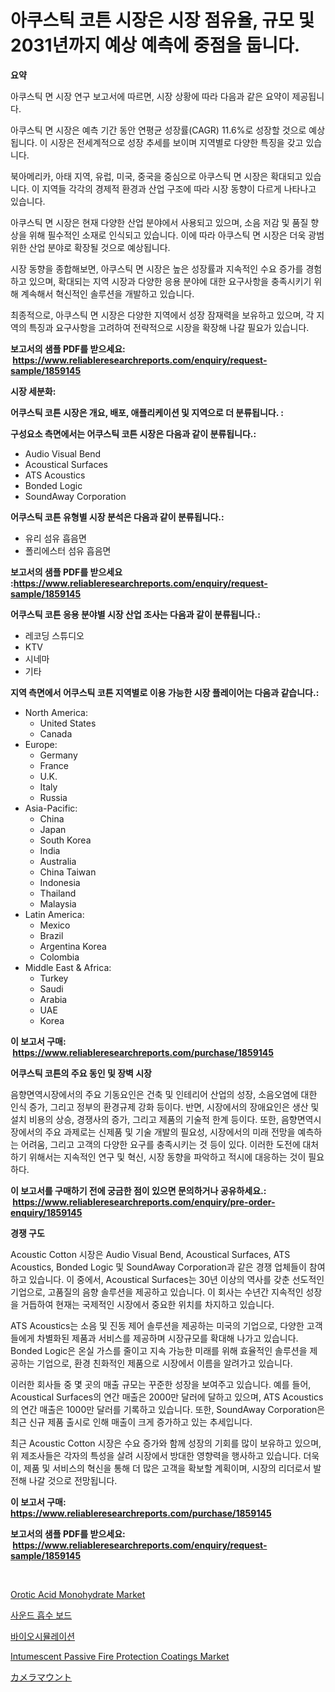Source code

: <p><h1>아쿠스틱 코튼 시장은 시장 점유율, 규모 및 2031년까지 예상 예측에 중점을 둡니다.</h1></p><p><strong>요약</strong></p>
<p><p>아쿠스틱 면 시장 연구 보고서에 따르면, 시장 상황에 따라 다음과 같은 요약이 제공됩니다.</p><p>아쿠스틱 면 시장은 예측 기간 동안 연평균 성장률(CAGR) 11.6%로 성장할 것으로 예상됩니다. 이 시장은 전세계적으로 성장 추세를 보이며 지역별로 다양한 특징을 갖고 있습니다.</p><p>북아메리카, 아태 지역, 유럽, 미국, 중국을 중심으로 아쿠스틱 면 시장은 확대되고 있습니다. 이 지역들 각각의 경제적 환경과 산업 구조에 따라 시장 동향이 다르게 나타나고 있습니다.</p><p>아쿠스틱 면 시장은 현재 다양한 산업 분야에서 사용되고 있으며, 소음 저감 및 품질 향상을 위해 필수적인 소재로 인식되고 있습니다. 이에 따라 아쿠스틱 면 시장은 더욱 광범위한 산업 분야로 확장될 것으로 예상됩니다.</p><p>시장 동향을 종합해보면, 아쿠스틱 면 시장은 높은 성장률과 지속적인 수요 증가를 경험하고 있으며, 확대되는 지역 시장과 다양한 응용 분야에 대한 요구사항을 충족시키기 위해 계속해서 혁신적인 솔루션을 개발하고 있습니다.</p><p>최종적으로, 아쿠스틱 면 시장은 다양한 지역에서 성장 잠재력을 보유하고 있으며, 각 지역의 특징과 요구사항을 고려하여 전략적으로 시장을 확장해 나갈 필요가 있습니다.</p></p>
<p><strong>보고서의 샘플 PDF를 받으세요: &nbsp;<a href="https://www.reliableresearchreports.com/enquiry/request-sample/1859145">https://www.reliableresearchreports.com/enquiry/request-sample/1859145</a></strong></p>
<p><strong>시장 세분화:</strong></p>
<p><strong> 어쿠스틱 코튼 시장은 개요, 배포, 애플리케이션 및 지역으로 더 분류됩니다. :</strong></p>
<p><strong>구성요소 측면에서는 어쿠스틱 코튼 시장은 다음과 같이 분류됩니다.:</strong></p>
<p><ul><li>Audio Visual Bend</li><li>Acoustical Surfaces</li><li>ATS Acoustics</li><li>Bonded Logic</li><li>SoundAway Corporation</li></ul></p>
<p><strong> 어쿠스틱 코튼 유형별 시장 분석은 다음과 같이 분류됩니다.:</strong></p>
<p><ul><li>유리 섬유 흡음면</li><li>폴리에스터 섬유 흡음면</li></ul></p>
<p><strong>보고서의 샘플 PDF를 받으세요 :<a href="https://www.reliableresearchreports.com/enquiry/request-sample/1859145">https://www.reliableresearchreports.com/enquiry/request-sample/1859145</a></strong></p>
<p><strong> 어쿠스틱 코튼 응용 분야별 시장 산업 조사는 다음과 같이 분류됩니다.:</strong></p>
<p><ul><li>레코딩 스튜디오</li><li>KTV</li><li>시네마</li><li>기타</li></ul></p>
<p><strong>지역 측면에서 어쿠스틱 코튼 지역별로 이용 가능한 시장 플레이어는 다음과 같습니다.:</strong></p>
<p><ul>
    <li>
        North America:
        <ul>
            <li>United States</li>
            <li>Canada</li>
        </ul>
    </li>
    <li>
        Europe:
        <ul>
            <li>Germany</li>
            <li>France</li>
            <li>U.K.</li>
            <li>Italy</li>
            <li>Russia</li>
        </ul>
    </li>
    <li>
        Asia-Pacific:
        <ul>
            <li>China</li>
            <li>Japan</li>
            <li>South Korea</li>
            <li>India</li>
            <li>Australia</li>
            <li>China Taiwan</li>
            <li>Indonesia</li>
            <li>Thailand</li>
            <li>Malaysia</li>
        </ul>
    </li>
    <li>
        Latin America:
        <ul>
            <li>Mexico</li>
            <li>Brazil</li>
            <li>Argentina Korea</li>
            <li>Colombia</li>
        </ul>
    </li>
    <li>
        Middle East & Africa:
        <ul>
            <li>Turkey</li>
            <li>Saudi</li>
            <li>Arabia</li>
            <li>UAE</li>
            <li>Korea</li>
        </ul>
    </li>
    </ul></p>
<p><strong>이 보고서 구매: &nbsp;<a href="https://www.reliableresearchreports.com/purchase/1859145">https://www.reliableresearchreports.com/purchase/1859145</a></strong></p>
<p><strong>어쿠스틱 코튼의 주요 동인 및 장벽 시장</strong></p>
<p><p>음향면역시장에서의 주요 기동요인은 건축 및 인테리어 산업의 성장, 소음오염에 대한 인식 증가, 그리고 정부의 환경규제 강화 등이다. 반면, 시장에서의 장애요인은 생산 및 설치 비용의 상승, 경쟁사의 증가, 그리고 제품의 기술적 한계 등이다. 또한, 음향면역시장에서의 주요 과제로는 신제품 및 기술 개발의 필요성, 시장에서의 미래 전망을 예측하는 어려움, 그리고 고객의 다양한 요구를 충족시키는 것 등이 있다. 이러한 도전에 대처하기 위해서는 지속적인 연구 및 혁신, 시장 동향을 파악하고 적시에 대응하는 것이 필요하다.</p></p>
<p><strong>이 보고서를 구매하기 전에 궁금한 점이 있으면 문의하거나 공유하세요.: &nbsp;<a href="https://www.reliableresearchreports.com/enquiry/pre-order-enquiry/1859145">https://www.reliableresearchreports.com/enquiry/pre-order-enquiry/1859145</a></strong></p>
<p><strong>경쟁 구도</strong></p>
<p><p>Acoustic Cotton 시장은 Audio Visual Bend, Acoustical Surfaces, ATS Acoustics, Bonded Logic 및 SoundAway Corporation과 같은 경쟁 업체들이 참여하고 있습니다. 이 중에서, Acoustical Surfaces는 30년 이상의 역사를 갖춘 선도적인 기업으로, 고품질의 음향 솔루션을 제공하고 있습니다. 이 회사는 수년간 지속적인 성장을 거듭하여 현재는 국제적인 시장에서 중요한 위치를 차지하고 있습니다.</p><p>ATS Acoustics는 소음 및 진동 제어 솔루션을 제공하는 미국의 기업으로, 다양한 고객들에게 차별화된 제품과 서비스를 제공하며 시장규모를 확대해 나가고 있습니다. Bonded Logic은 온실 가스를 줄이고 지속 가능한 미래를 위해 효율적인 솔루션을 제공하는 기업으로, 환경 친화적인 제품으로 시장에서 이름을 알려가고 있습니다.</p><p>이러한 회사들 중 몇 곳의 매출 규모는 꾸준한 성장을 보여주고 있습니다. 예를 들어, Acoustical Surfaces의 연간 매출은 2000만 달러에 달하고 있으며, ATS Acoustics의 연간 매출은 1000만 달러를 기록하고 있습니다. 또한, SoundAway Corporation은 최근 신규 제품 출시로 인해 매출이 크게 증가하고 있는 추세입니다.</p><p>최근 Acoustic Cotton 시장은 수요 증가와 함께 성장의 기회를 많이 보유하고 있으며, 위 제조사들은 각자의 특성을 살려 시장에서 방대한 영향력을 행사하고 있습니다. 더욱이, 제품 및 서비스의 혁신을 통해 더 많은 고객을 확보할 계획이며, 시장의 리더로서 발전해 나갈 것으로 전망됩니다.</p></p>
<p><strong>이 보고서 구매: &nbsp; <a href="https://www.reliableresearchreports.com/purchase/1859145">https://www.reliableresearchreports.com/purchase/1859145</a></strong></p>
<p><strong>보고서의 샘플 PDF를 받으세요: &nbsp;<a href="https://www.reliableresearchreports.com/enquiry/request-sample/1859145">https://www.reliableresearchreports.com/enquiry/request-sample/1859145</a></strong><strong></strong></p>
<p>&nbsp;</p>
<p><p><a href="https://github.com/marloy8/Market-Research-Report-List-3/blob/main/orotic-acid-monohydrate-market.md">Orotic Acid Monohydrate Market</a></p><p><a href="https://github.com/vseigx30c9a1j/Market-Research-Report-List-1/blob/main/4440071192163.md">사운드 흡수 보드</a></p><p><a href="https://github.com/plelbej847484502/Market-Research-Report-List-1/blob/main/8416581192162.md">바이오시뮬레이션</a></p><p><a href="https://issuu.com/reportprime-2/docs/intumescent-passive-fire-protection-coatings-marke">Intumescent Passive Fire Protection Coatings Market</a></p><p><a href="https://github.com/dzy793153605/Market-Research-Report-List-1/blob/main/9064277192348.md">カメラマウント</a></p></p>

::::

**Work request**
Looking back over the data above, restate word for word the lines that begin at the line with "<p><p>Acoustic Cotton 시장은" and end at the line with "<p>&nbsp;</p>", inclusive.

**Result of this exercise**
<p><p>Acoustic Cotton 시장은 Audio Visual Bend, Acoustical Surfaces, ATS Acoustics, Bonded Logic 및 SoundAway Corporation과 같은 경쟁 업체들이 참여하고 있습니다. 이 중에서, Acoustical Surfaces는 30년 이상의 역사를 갖춘 선도적인 기업으로, 고품질의 음향 솔루션을 제공하고 있습니다. 이 회사는 수년간 지속적인 성장을 거듭하여 현재는 국제적인 시장에서 중요한 위치를 차지하고 있습니다.</p><p>ATS Acoustics는 소음 및 진동 제어 솔루션을 제공하는 미국의 기업으로, 다양한 고객들에게 차별화된 제품과 서비스를 제공하며 시장규모를 확대해 나가고 있습니다. Bonded Logic은 온실 가스를 줄이고 지속 가능한 미래를 위해 효율적인 솔루션을 제공하는 기업으로, 환경 친화적인 제품으로 시장에서 이름을 알려가고 있습니다.</p><p>이러한 회사들 중 몇 곳의 매출 규모는 꾸준한 성장을 보여주고 있습니다. 예를 들어, Acoustical Surfaces의 연간 매출은 2000만 달러에 달하고 있으며, ATS Acoustics의 연간 매출은 1000만 달러를 기록하고 있습니다. 또한, SoundAway Corporation은 최근 신규 제품 출시로 인해 매출이 크게 증가하고 있는 추세입니다.</p><p>최근 Acoustic Cotton 시장은 수요 증가와 함께 성장의 기회를 많이 보유하고 있으며, 위 제조사들은 각자의 특성을 살려 시장에서 방대한 영향력을 행사하고 있습니다. 더욱이, 제품 및 서비스의 혁신을 통해 더 많은 고객을 확보할 계획이며, 시장의 리더로서 발전해 나갈 것으로 전망됩니다.</p></p>
<p><strong>이 보고서 구매: &nbsp; <a href="https://www.reliableresearchreports.com/purchase/1859145">https://www.reliableresearchreports.com/purchase/1859145</a></strong></p>
<p><strong>보고서의 샘플 PDF를 받으세요: &nbsp;<a href="https://www.reliableresearchreports.com/enquiry/request-sample/1859145">https://www.reliableresearchreports.com/enquiry/request-sample/1859145</a></strong><strong></strong></p>
<p>&nbsp;</p>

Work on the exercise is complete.